## YOUR INSTRUCTIONS
Your reply should be an exact copy of the lines from the one that holds "Геоинформационное пространство, интегрированное" to the end of the data below.

####################

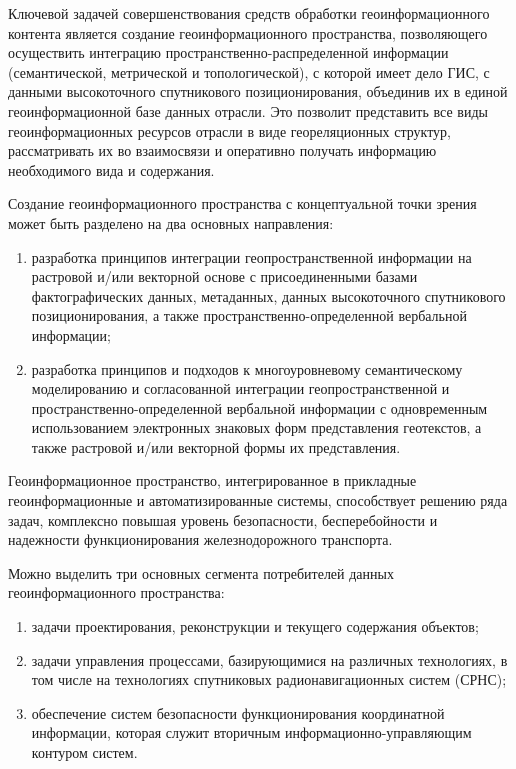 \begin{multicols}{2}
      Ключевой задачей совершенствования средств обработки геоинформационного 
контента является создание геоинформационного пространства, позволяющего 
осуществить интеграцию про\-стран\-ст\-вен\-но-рас\-пре\-де\-лен\-ной информации (семантической, 
метрической и топологической), с которой имеет дело ГИС, с данными высокоточного 
спутникового позиционирования, объединив их в единой геоинформационной базе 
данных отрасли. Это позволит представить все виды геоинформационных ресурсов 
отрасли в виде геореляционных структур, рассматривать их во взаимосвязи и оперативно 
получать информацию необходимого вида и содержания. 
      
      Создание геоинформационного пространства с концептуальной точки зрения 
может быть разделено на два основных направления:
      \begin{enumerate}[(1)]
\item разработка принципов интеграции геопространственной информации на 
растровой и/или векторной основе с присоединенными базами фактографических 
данных, метаданных, данных высокоточного спутникового позиционирования, а также 
пространственно-опре\-де\-лен\-ной вербальной информации;
\item разработка принципов и подходов к многоуровневому семантическому 
моделированию и согласованной интеграции геопространственной и 
пространственно-определенной вербальной информации с одновременным 
использованием электронных знаковых форм представления геотекстов, а также 
растровой и/или векторной формы их представления.
      \end{enumerate}
      
      Геоинформационное пространство, интегрированное в прикладные 
геоинформационные и автоматизированные системы, способствует решению ряда задач, 
комплексно повышая уровень безопасности, бесперебойности и надежности 
функционирования железнодорожного транспорта.
      
      Можно выделить три основных сегмента потребителей данных 
геоинформационного про\-стран\-ства:
\begin{enumerate}[(1)] 
\item  задачи проектирования, 
реконструкции и текущего содержания объектов;
\item задачи управления 
процессами, базирующимися на различных технологиях, в том числе на технологиях 
спутниковых радионавигационных систем (СРНС); 
\item обеспечение сис\-тем безопасности 
функционирования координатной информации, которая служит вторичным 
ин\-фор\-ма\-ци\-он\-но-управ\-ля\-ющим контуром сис\-тем. 
\end{enumerate}
      

\end{multicols}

####################

## PROBLEM SOLUTION
      Геоинформационное пространство, интегрированное в прикладные 
геоинформационные и автоматизированные системы, способствует решению ряда задач, 
комплексно повышая уровень безопасности, бесперебойности и надежности 
функционирования железнодорожного транспорта.
      
      Можно выделить три основных сегмента потребителей данных 
геоинформационного про\-стран\-ства:
\begin{enumerate}[(1)] 
\item  задачи проектирования, 
реконструкции и текущего содержания объектов;
\item задачи управления 
процессами, базирующимися на различных технологиях, в том числе на технологиях 
спутниковых радионавигационных систем (СРНС); 
\item обеспечение сис\-тем безопасности 
функционирования координатной информации, которая служит вторичным 
ин\-фор\-ма\-ци\-он\-но-управ\-ля\-ющим контуром сис\-тем. 
\end{enumerate}
      

\end{multicols}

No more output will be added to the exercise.